Doch viele Leserinnen und Leser stößt das mehr als sauer auf. In einem offenen Brief an den vorwärts-Chefredakteur schreibt Julian Zado von der SPD-Jugendorganisation Jusos, dass der Comic „übelste und dümmste polemische Hetze“ sei. Er kritisiert nicht nur die pauschale Gleichsetzung von Links- und Rechtsextremismus, sondern auch einen Angriff gegen die eigenen Mitglieder.

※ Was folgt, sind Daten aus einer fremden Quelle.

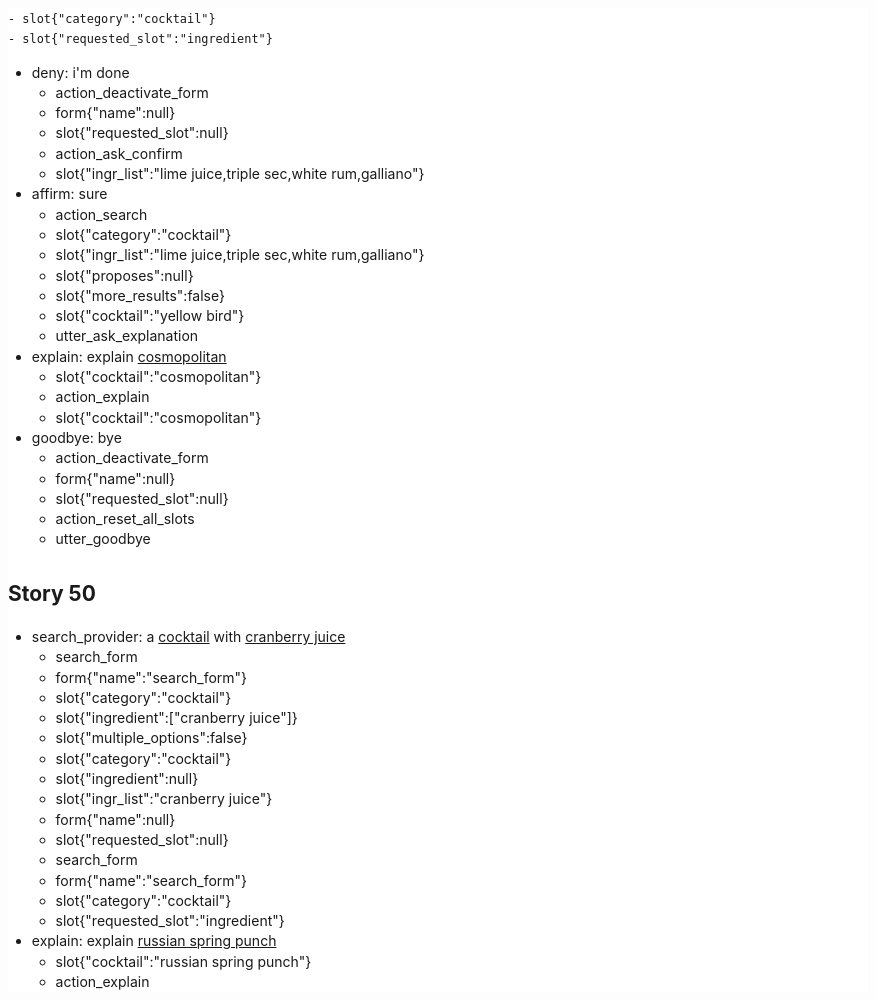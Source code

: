     - slot{"category":"cocktail"}
    - slot{"requested_slot":"ingredient"}
* deny: i'm done
    - action_deactivate_form
    - form{"name":null}
    - slot{"requested_slot":null}
    - action_ask_confirm
    - slot{"ingr_list":"lime juice,triple sec,white rum,galliano"}
* affirm: sure
    - action_search
    - slot{"category":"cocktail"}
    - slot{"ingr_list":"lime juice,triple sec,white rum,galliano"}
    - slot{"proposes":null}
    - slot{"more_results":false}
    - slot{"cocktail":"yellow bird"}
    - utter_ask_explanation
* explain: explain [cosmopolitan](cocktail)
    - slot{"cocktail":"cosmopolitan"}
    - action_explain
    - slot{"cocktail":"cosmopolitan"}
* goodbye: bye
    - action_deactivate_form
    - form{"name":null}
    - slot{"requested_slot":null}
    - action_reset_all_slots
    - utter_goodbye

## Story 50
* search_provider: a [cocktail](category) with [cranberry juice](ingredient)
    - search_form
    - form{"name":"search_form"}
    - slot{"category":"cocktail"}
    - slot{"ingredient":["cranberry juice"]}
    - slot{"multiple_options":false}
    - slot{"category":"cocktail"}
    - slot{"ingredient":null}
    - slot{"ingr_list":"cranberry juice"}
    - form{"name":null}
    - slot{"requested_slot":null}
    - search_form
    - form{"name":"search_form"}
    - slot{"category":"cocktail"}
    - slot{"requested_slot":"ingredient"}
* explain: explain [russian spring punch](cocktail)
    - slot{"cocktail":"russian spring punch"}
    - action_explain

Der Linksextremist im Comic ist nämlich in einem „sozialistische Jugendtreff“ aktiv. Eben solche betreiben die ebenfalls der SPD nahestehenden Falken. „Der Vorwärts hat mit diesem Comic vielen tausend aktiven Jusos und Falken direkt ins Gesicht geschlagen […]“, schreibt Zado.

Am Freitag, den 2. März, erreichte die vorwärts-Ausgabe die meisten SPD-Mitglieder. Um 14:26 Uhr ging der erste kritische Kommentar auf der Facebook-Seite des vorwärts ein. Seitdem sind mindestens 29 Kommentare zu dem Thema eingegangen, die von sachlicher Kritik bis zu „bei euch hackts doch, oder?“ reichen (Stand: 04.03.2012, 16:40 Uhr).

Bis auf den Retweet des offenen Briefs blieb eine offizielle Stellungnahme auf die empörten Kommentare bisher aus. Auch am arbeitsfreien Wochenende ist ein Statement a la „Wir nehmen eure Kritik ernst und werden uns dann und dann ausführlicher dazu äußern“ möglich.

Hier zeichnen sich die Schwächen von Social Media ab. Zwar kann mit den Usern interagiert werden, doch dazu bedarf es auch der Reaktion durch die Seitenbetreiber. Die Ausrede, am Wochenende würde nicht gearbeitet, kann nicht zählen. Comic 29 Kommentare sind noch kein großer Shitstorm, doch auch nicht sonderlich positiv für das Image.

Die März-Ausgabe 2012 des vorwärts inklusive des Comics auf Seite 27 gibt es hier:

Update 05.03.2012 10:00 Uhr: Auf comicgate.de gibt es ein Interview mit dem Zeichner David Fükeli.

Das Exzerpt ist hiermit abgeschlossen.